Bootloader is a system contract in charge of block construction (sources).

Formally, bootloader is assigned an address BOOTLOADER_SYSTEM_CONTRACT_ADDRESS = , but zkEVM decommits its code directly by its hash.

The heap of the bootloader is special: it acts as an interface between server and zkEVM. Server gradually fills the bootloader’s heap with transaction data, formatted according to an implementation-defined convention.

The bootloader then acts roughly as the following code (not an actual implementation):

contract Bootloader {
  function executeBlock(address operatorAddress, Transaction[2] memory transactions) {
    for (uint256 i = 0; i < transactions.length; i++) {
      validateTransaction(transactions[i]);
      chargeFee(operatorAddress, transactions[i]);
      executeTransaction(transactions[i]);
    }
  }

  function validateTransaction(Transaction memory tx) {
    // validation logic
  }

  function chargeFee(address operatorAddress, Transaction memory tx) {
    // charge fee
  }

  function executeTransaction(Transaction memory tx) {
    // execution logic
  }
}

The bootloader is therefore responsible for:

  • validating transactions;
  • executing transactions to form a new block;
  • setting some of the transaction- or block-wide transaction parameters (e.g. blockhash, tx.origin).

Server makes a snapshot of zkEVM state after completing every transaction.

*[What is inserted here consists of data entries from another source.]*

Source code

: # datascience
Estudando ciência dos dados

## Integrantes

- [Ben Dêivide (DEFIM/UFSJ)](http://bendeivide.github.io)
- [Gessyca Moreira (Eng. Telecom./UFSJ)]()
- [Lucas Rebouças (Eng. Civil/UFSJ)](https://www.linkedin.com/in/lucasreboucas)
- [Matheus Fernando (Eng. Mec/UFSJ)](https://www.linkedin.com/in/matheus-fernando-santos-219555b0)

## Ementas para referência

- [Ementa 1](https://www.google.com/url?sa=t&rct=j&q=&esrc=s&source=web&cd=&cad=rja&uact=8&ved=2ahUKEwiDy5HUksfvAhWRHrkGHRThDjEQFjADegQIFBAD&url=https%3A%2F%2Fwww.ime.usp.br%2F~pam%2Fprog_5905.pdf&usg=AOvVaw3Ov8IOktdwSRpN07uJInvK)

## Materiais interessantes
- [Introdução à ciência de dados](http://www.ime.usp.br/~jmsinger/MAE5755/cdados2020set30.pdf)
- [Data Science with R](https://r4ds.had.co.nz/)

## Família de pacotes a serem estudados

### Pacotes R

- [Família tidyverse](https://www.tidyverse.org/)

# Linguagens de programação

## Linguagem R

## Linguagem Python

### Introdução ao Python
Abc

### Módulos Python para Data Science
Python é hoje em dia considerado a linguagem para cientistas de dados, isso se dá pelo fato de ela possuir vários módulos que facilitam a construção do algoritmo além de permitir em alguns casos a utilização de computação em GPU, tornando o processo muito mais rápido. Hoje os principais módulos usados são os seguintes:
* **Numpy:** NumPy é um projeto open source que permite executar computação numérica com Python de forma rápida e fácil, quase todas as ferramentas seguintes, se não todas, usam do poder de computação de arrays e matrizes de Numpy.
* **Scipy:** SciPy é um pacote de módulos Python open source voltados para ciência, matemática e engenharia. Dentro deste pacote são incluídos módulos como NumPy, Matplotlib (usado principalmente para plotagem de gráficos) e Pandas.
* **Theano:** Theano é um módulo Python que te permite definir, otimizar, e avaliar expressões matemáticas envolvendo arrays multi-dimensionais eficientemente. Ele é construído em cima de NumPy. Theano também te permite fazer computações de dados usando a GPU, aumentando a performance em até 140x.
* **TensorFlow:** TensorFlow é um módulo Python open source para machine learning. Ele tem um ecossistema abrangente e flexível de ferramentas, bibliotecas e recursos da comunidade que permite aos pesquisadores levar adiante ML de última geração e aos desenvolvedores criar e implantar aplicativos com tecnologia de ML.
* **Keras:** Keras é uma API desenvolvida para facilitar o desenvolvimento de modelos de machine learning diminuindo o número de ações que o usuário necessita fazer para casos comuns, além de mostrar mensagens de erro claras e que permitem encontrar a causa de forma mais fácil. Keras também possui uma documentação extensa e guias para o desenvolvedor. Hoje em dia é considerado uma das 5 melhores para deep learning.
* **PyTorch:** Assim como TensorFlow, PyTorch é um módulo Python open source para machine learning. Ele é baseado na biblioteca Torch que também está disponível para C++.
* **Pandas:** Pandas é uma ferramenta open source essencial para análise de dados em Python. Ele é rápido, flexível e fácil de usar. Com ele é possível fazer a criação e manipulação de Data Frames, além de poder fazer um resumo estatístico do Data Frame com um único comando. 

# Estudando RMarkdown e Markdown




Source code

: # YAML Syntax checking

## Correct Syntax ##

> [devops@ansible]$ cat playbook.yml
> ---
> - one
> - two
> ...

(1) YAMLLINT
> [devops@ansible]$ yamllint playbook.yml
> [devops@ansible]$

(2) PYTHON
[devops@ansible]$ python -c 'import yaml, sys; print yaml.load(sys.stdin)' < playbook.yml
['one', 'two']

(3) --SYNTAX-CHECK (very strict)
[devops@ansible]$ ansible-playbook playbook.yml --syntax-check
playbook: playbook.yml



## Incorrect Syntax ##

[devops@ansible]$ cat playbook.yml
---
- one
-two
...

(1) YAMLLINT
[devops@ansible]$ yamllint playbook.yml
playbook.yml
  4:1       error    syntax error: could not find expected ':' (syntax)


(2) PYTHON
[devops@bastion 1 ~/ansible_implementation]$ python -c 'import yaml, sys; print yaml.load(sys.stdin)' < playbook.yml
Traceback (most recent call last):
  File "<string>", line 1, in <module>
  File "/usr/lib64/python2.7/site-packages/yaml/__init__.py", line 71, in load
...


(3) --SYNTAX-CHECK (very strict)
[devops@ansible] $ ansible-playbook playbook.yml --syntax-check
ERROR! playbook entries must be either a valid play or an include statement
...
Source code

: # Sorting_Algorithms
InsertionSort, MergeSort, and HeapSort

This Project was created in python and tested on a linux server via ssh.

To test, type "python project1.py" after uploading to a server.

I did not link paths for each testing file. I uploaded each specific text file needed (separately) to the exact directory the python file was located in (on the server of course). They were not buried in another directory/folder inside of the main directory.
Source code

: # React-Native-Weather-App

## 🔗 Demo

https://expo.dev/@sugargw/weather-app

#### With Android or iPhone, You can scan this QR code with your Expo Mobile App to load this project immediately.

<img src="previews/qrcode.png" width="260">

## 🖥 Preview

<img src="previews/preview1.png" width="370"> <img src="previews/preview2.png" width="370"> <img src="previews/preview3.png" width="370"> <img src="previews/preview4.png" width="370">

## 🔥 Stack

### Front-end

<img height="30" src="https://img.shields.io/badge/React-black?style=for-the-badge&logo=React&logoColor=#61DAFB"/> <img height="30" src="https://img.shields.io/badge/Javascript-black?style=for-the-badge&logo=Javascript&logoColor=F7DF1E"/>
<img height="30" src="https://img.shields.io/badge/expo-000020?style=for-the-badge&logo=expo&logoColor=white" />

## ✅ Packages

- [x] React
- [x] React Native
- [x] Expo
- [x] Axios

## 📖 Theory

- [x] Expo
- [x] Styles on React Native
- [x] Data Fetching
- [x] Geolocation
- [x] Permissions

When the bootloader encounters a malformed transaction, it fails, and the server restarts zkEVM from the most recent snapshot, skipping this transaction. If a transaction is well-formed, zkEVM may still panic while handling it outside the bootloader code. This is a normal situation and is handled by zkEVM in a regular way, through panics.

The exact code of the bootloader is a part of a protocol; its hash is included in the block header.

Context value

A part of the zkEVM state is a 128-bit context value. It implements msg.value standing for the amount of wei sent in a transaction. In assembly, it is used as follows:

  1. Execute context.set_context_u128 reg to set the value;
  2. Perform a far call — it captures the context value;
  3. In a called contract, access the context value through context.get_context_u128 reg.

Context value can not be set in static mode.